Pods with no eBPF maps attached
alemuro opened this issue · comments
What happened:
Sometimes, when starting new pods they are not reachable by other pods. After some debugging I realised that:
- There is no eBPF map attached to these pods when executing
/opt/cni/bin/aws-eks-na-cli ebpf loaded-ebpfdata | grep Pod
, but they do have a mapping when everything works fine. - There is a log entry with the text "Target Pod doesn't belong to the current pod Identifier". The command
grep "Target Pod doesn't belong to the current pod Identifier:" network-policy-agent.log | sed -e "s/.*Pod ID\: //" | awk -F "\"" '{print $3}' | sort -n | uniq
returns the list of all pods that are hosted in the current instance and are not reachable from other pods (because they don't have a map). - If I open a shell in those affected pods, I realise that they can connect to internet and they have access to all IPs, even to an IP that should be filtered by a network policy attached to the namespace.
Our network policies are composed by:
- A generic NetworkPolicy that affects the whole namespace, which has the following rules:
deny
all ingress traffic by defaultallow
all egress traffic going to internet EXCEPT for an specific IP. <-- This is not filtered on the affected pods!
- A specific NetworkPolicy that is deployed with the application, which allows access from other services. <-- This is denied on the affected pods!
If we take a look to the PolicyEndpoint
resources, they look fine. Seems a problem between the controller and eBPF.
Attach logs
What you expected to happen:
- Ingress traffic should be allowed from the specificed pods.
- Egress traffic should be filtered to the IPs that uses the
except
parameter. - There should be a eBPF program attached to all pods that have Network Policies attached.

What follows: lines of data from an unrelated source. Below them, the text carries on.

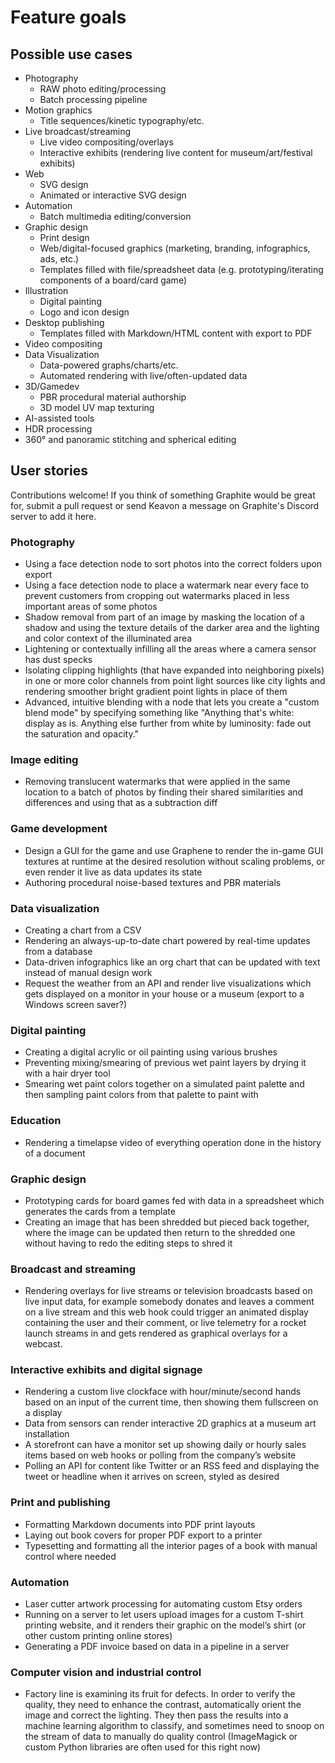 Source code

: # Feature goals

## Possible use cases

- Photography
	- RAW photo editing/processing
	- Batch processing pipeline
- Motion graphics
	- Title sequences/kinetic typography/etc.
- Live broadcast/streaming
	- Live video compositing/overlays
	- Interactive exhibits (rendering live content for museum/art/festival exhibits)
- Web
	- SVG design
	- Animated or interactive SVG design
- Automation
	- Batch multimedia editing/conversion
- Graphic design
	- Print design
	- Web/digital-focused graphics (marketing, branding, infographics, ads, etc.)
	- Templates filled with file/spreadsheet data (e.g. prototyping/iterating components of a board/card game)
- Illustration
	- Digital painting
	- Logo and icon design
- Desktop publishing
	- Templates filled with Markdown/HTML content with export to PDF
- Video compositing
- Data Visualization
	- Data-powered graphs/charts/etc.
	- Automated rendering with live/often-updated data
- 3D/Gamedev
	- PBR procedural material authorship
	- 3D model UV map texturing
- AI-assisted tools
- HDR processing
- 360° and panoramic stitching and spherical editing

## User stories

Contributions welcome! If you think of something Graphite would be great for, submit a pull request or send Keavon a message on Graphite's Discord server to add it here.

### Photography
- Using a face detection node to sort photos into the correct folders upon export
- Using a face detection node to place a watermark near every face to prevent customers from cropping out watermarks placed in less important areas of some photos
- Shadow removal from part of an image by masking the location of a shadow and using the texture details of the darker area and the lighting and color context of the illuminated area
- Lightening or contextually infilling all the areas where a camera sensor has dust specks
- Isolating clipping highlights (that have expanded into neighboring pixels) in one or more color channels from point light sources like city lights and rendering smoother bright gradient point lights in place of them
- Advanced, intuitive blending with a node that lets you create a "custom blend mode" by specifying something like "Anything that's white: display as is. Anything else further from white by luminosity: fade out the saturation and opacity."

### Image editing
- Removing translucent watermarks that were applied in the same location to a batch of photos by finding their shared similarities and differences and using that as a subtraction diff

### Game development
- Design a GUI for the game and use Graphene to render the in-game GUI textures at runtime at the desired resolution without scaling problems, or even render it live as data updates its state
- Authoring procedural noise-based textures and PBR materials

### Data visualization
- Creating a chart from a CSV
- Rendering an always-up-to-date chart powered by real-time updates from a database
- Data-driven infographics like an org chart that can be updated with text instead of manual design work
- Request the weather from an API and render live visualizations which gets displayed on a monitor in your house or a museum (export to a Windows screen saver?)

### Digital painting
- Creating a digital acrylic or oil painting using various brushes
- Preventing mixing/smearing of previous wet paint layers by drying it with a hair dryer tool
- Smearing wet paint colors together on a simulated paint palette and then sampling paint colors from that palette to paint with

### Education
- Rendering a timelapse video of everything operation done in the history of a document

### Graphic design
- Prototyping cards for board games fed with data in a spreadsheet which generates the cards from a template
- Creating an image that has been shredded but pieced back together, where the image can be updated then return to the shredded one without having to redo the editing steps to shred it

### Broadcast and streaming
- Rendering overlays for live streams or television broadcasts based on live input data, for example somebody donates and leaves a comment on a live stream and this web hook could trigger an animated display containing the user and their comment, or live telemetry for a rocket launch streams in and gets rendered as graphical overlays for a webcast.

### Interactive exhibits and digital signage
- Rendering a custom live clockface with hour/minute/second hands based on an input of the current time, then showing them fullscreen on a display
- Data from sensors can render interactive 2D graphics at a museum art installation
- A storefront can have a monitor set up showing daily or hourly sales items based on web hooks or polling from the company’s website
- Polling an API for content like Twitter or an RSS feed and displaying the tweet or headline when it arrives on screen, styled as desired

### Print and publishing
- Formatting Markdown documents into PDF print layouts
- Laying out book covers for proper PDF export to a printer
- Typesetting and formatting all the interior pages of a book with manual control where needed

### Automation
- Laser cutter artwork processing for automating custom Etsy orders
- Running on a server to let users upload images for a custom T-shirt printing website, and it renders their graphic on the model’s shirt (or other custom printing online stores)
- Generating a PDF invoice based on data in a pipeline in a server

### Computer vision and industrial control
- Factory line is examining its fruit for defects. In order to verify the quality, they need to enhance the contrast, automatically orient the image and correct the lighting. They then pass the results into a machine learning algorithm to classify, and sometimes need to snoop on the stream of data to manually do quality control (ImageMagick or custom Python libraries are often used for this right now)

How to reproduce it (as minimally and precisely as possible):
It is random in our setup, we haven't figured it out yet how to reproduce it.
Anything else we need to know?:
Environment:
- Kubernetes version (use
kubectl version
): v1.27 - CNI Version: v1.16.0-eksbuild.1
- Network Policy Agent Version: v1.0.7
- OS (e.g:
cat /etc/os-release
): Amazon Linux v2 - Kernel (e.g.
uname -a
): 5.10.201-191.748.amzn2.x86_64
@alemuro is the problem persistent, i.e. the eBPF program never gets attached? We do have one known issue that was just fixed by #179. The short story is that if there are multiple replicas of the same pod on a node, there is a race condition where when one replica is deleted, the eBPF program for the other replica can also be deleted.
If this is a staging environment, you can try the v1.0.8-rc1
release candidate image that we just built. The official v1.0.8
image will be released in the coming weeks.
@alemuro is the problem persistent, i.e. the eBPF program never gets attached?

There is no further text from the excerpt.